Don’t break me down again. Don’t make me have to say sorry.
But I am going to apologize anyway, because that's who I am.
I have felt every feeling imaginable between September 2022 and right now. There’s nothing I can do now; it's all on me. But when will I learn to love myself? What can I do? I know life is beautiful, but I'm stuck wondering whether my curious youthful brain or insecurity is taking over.
I promise I'm pure.
I am truthful and try to see the good and potential for growth in any situation. I have my mother's intellect and my father's heart. This might be why I sleep so much - I'm caught up in serenity and tranquility.
Let go. The objective I'm attempting to accomplish. It's challenging for me.
But why? Because my sadness has started to elicit anger, which is hard for me to say because it's unlike me. I usually dismiss anger. But not this time, which has me confused. How can I do this? I hear others say I deserve more, which causes me to feel frustrated with the universe. It's unexpected, something that appeared out of nowhere.
My guilt has caused me to rage at myself even when I have beautiful thoughts. I recall my first sentimental experiences. I remember my mother and I cutting roses in the garden when I was three. Is this me being dramatic, or is my mind trying to remind me why I'm here?
She always insisted that I smell them. If I stop and smell the roses of my life, I'll feel better.
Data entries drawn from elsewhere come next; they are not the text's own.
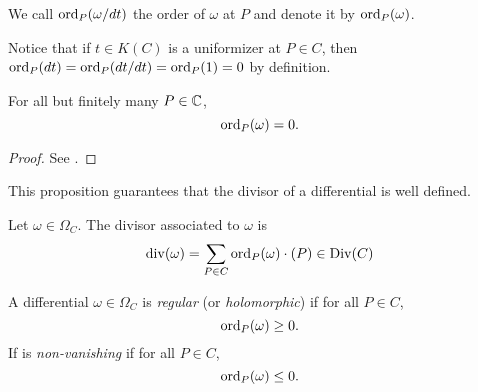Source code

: \begin{definition}
	We call $\operatorname{ord}_P(\omega/dt)$ the order of $\omega$ at $P$ and denote it by
	$\operatorname{ord}_P(\omega)$.
\end{definition}

Notice that if $t \in K(C)$ is a uniformizer at $P \in C$, then
$\operatorname{ord}_P(dt) = \operatorname{ord}_P(dt/dt) = \operatorname{ord}_P(1) = 0$ by definition.

\begin{proposition}
	For all but finitely many $P \in \mathbb{C}$, 
	\begin{equation*}
		\operatorname{ord}_P(\omega) = 0.
	\end{equation*}
\end{proposition}

\begin{proof}
	See \cite[II.4.3(e)]{silverman}.
\end{proof}

This proposition guarantees that the divisor of a differential is
well defined.
\begin{definition}
	Let $\omega \in \Omega_C$. The divisor associated to $\omega$ is
	\begin{equation*}
		\operatorname{div}(\omega) = \sum_{P \in C} \operatorname{ord}_P(\omega)\cdot (P) \in \operatorname{Div}(C)
	\end{equation*}
\end{definition}


\begin{definition}
	A differential $\omega \in \Omega_C$ is \emph{regular} 
	(or \emph{holomorphic})
	if for all $P \in C$,
	\begin{equation*}
		\operatorname{ord}_P(\omega) \geq 0.
	\end{equation*}
	If is \emph{non-vanishing} if for all $P \in C$,
	\begin{equation*}
		\operatorname{ord}_P(\omega) \leq 0.
	\end{equation*}
\end{definition}


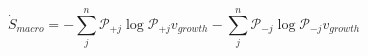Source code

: \begin{equation}
\dot S_{macro} = -\sum_j^n\mathcal P_{+j}\log\mathcal P_{+j}v_{growth} -\sum_j^n\mathcal P_{-j}\log\mathcal P_{-j} v_{growth}
\end{equation}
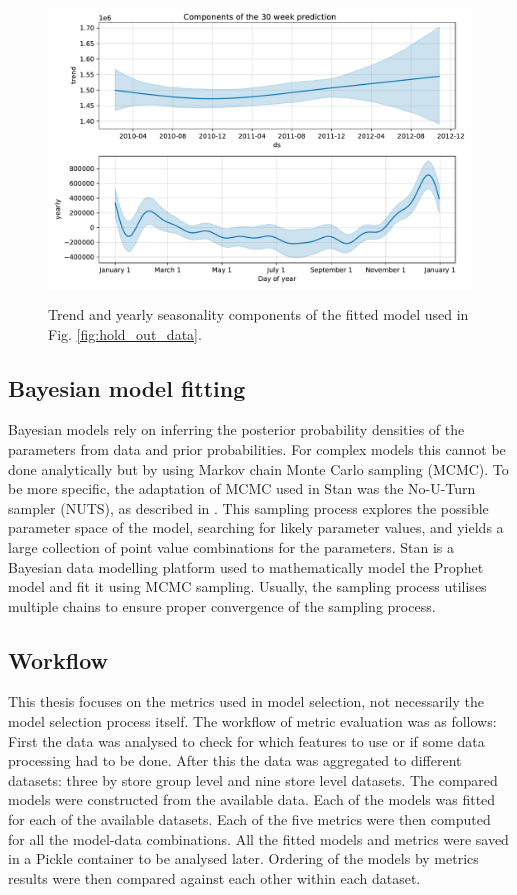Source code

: \documentclass[english, 12pt, a4paper, sci, utf8, a-1b, online]{aaltothesis}
\begin{document}
\begin{abstractpage}[english]
\begin{figure}[htb]
	\centering
	\includegraphics[height=8cm]{../plots/forecasts/30_weeks_prediction_components_demo.pdf}
	\caption{Trend and yearly seasonality components of the fitted model used in Fig. \ref{fig:hold_out_data}.}
	\label{fig:prediction_components_demo}
\end{figure}

\subsection{Bayesian model fitting}

Bayesian models rely on inferring the posterior probability densities of the parameters from data and prior probabilities. For complex models this cannot be done analytically but by using Markov chain Monte Carlo sampling (MCMC). To be more specific, the adaptation of MCMC used in Stan was the No-U-Turn sampler (NUTS), as described in \cite{NUTS}. This sampling process explores the possible parameter space of the model, searching for likely parameter values, and yields a large collection of point value combinations for the parameters. Stan is a Bayesian data modelling platform used to mathematically model the Prophet model and fit it using MCMC sampling. Usually, the sampling process utilises multiple chains to ensure proper convergence of the sampling process.

\subsection{Workflow}

This thesis focuses on the metrics used in model selection, not necessarily the model selection process itself. The workflow of metric evaluation was as follows: First the data was analysed to check for which features to use or if some data processing had to be done. After this the data was aggregated to different datasets: three by store group level and nine store level datasets. The compared models were constructed from the available data. Each of the models was fitted for each of the available datasets. Each of the five metrics were then computed for all the model-data combinations. All the fitted models and metrics were saved in a Pickle container to be analysed later. Ordering of the models by metrics results were then compared against each other within each dataset.


\end{abstractpage}
\end{document}
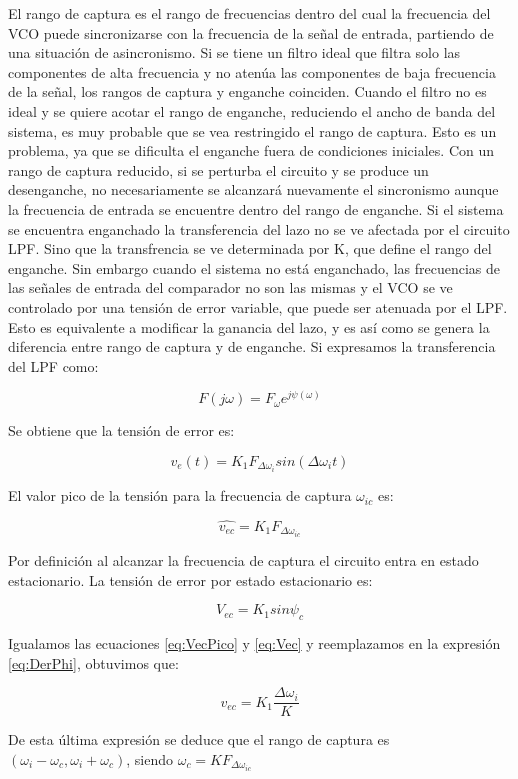 El rango de captura es el rango de frecuencias dentro del cual la frecuencia del VCO puede sincronizarse con la
frecuencia de la señal de entrada, partiendo de una situación de asincronismo. Si se tiene un filtro ideal que filtra solo las componentes de alta frecuencia y no atenúa las componentes de baja frecuencia de la señal, los rangos de captura y enganche coinciden. Cuando el filtro no es ideal y se quiere acotar el rango de enganche, reduciendo el ancho de banda del sistema, es muy probable que se vea restringido el rango de captura. Esto es un problema, ya que se dificulta el enganche fuera de condiciones iniciales. Con un rango de captura reducido, si se perturba el circuito y se produce un desenganche, no necesariamente se alcanzará nuevamente el sincronismo aunque la frecuencia de entrada se encuentre dentro del rango de enganche.
Si el sistema se encuentra enganchado la transferencia del lazo no se ve afectada por el circuito LPF. Sino que la transfrencia se ve determinada por K, que define el rango del enganche. Sin embargo cuando el sistema no está enganchado, las frecuencias de las señales de entrada del comparador no son las mismas y el VCO se ve controlado por una tensión de error variable, que puede ser atenuada por el LPF. Esto es equivalente a modificar la ganancia del lazo, y es así como se genera la diferencia entre rango de captura y de enganche. Si expresamos la transferencia del LPF como:

\begin{equation}
F(j\omega) = F_{\omega}e^{j\psi(\omega)}
\end{equation}

Se obtiene que la tensión de error es:

\begin{equation}
v_e(t) = K_1F_{\Delta\omega_i}sin(\Delta\omega_i t)
\end{equation}

El valor pico de la tensión para la frecuencia de captura $\omega_{ic}$ es:

\begin{equation}
	\hat{v_{ec}} = K_1F_{\Delta\omega_{ic}}
	\label{eq:VecPico}
\end{equation}

Por definición al alcanzar la frecuencia de captura el circuito entra en estado estacionario. La tensión de error por estado estacionario es:

\begin{equation}
	V_{ec} = K_1 sin\psi_c
	\label{eq:Vec}
\end{equation}

Igualamos las ecuaciones \ref{eq:VecPico} y \ref{eq:Vec} y reemplazamos en la expresión \ref{eq:DerPhi}, obtuvimos que:

\begin{equation}
	v_{ec} = K_1 \frac{\Delta\omega_i}{K}
	\label{eq:finalVec}
\end{equation}

De esta última expresión se deduce que el rango de captura es $(\omega_i-\omega_c , \omega_i+\omega_c)$, siendo $\omega_c = KF_{\Delta\omega_{ic}}$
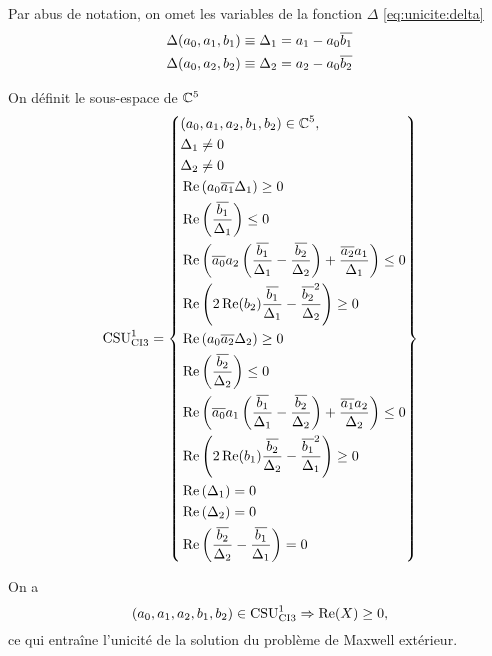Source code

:   Par abus de notation, on omet les variables de la fonction \(\Delta\) \eqref{eq:unicite:delta} 
  \begin{align*}
     \Delta(a_0,a_1,b_1) &\equiv \Delta_1 = a_1 - a_0\conj{b_1}
     \\
     \Delta(a_0,a_2,b_2) &\equiv \Delta_2 = a_2 - a_0\conj{b_2}
  \end{align*}

  \begin{defn}
    \label{def:csu:ci3-1}

    On définit le sous-espace de \(\CC^5\)
    \begin{equation*}
      \CSU[1]{CI3} = \left\lbrace 
      \begin{aligned}
      &(a_0,a_1,a_2,b_1,b_2) \in \CC^5,
      \\
      &\Delta_1 \not = 0
      \\
      &\Delta_2 \not = 0
      \\
      &\Re\left(a_0\conj{a_1}\Delta_1\right) \ge 0
      \\
      &\Re\left(\frac{\conj{b_1}}{\Delta_1}\right) \le 0
      \\
      &\Re\left(\conj{a_0}a_2\left(\frac{\conj{b_1}}{\Delta_1}-\frac{\conj{b_2}}{\Delta_2}\right) + \frac{\conj{a_2}a_1}{\Delta_1} \right)\le 0
      \\
      &\Re\left(2\Re(b_2)\frac{\conj{b_1}}{\Delta_1}-\frac{\conj{b_2}^2}{\Delta_2}\right) \ge 0
      \\
      &\Re\left(a_0\conj{a_2}\Delta_2\right) \ge 0
      \\
      &\Re\left(\frac{\conj{b_2}}{\Delta_2}\right) \le 0
      \\
      &\Re\left(\conj{a_0}a_1\left(\frac{\conj{b_1}}{\Delta_1}-\frac{\conj{b_2}}{\Delta_2}\right) + \frac{\conj{a_1}a_2}{\Delta_2} \right)\le 0
      \\
      &\Re\left(2\Re(b_1)\frac{\conj{b_2}}{\Delta_2}-\frac{\conj{b_1}^2}{\Delta_1}\right) \ge 0
      \\
      &\Re\left(\Delta_1\right) = 0
      \\
      &\Re\left(\Delta_2\right) = 0
      \\
      &\Re\left(\frac{\conj{b_2}}{\Delta_2}-\frac{\conj{b_1}}{\Delta_1}\right) = 0
      \end{aligned}
      \right\rbrace
    \end{equation*}
  \end{defn}
  
 \begin{prop}
    \label{prop:csu:ci3-1}
    On a 
    \begin{equation*}
      (a_0,a_1,a_2,b_1,b_2) \in \CSU[1]{CI3} \Rightarrow \Re(X)\ge 0,
    \end{equation*}
    ce qui entraîne l'unicité de la solution du problème de Maxwell extérieur.
  \end{prop}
Regain my faith in the good and hold onto it.
Why do my eyes well up with tears when I try to relax? To some extent, I attribute this to my system repressing the timeline. I am trying my best.
I've repressed the feeling deep within. I'm trying to put it out of my mind, but it keeps coming back. Discussing any of it makes me emotional to the point of nausea. The reason is: it's just not possible to fathom. How ineffective have I been in my attempts to make everyone happy?
The memories keep returning to me, the feeling of being mistreated like I didn't seem to matter, almost like I was nothing. Unfortunately, I succumbed to it and have had difficulty refuting it.
I can only help and love myself at this point. Things will improve with time, even despite the gut-wrenching remarks. I have come to one conclusion.
Life is beautiful and I have time. However, I didn't deserve it. I know this, yet all I can do is push through and calm my mind, but at the end of the day, all I truly need is a hug.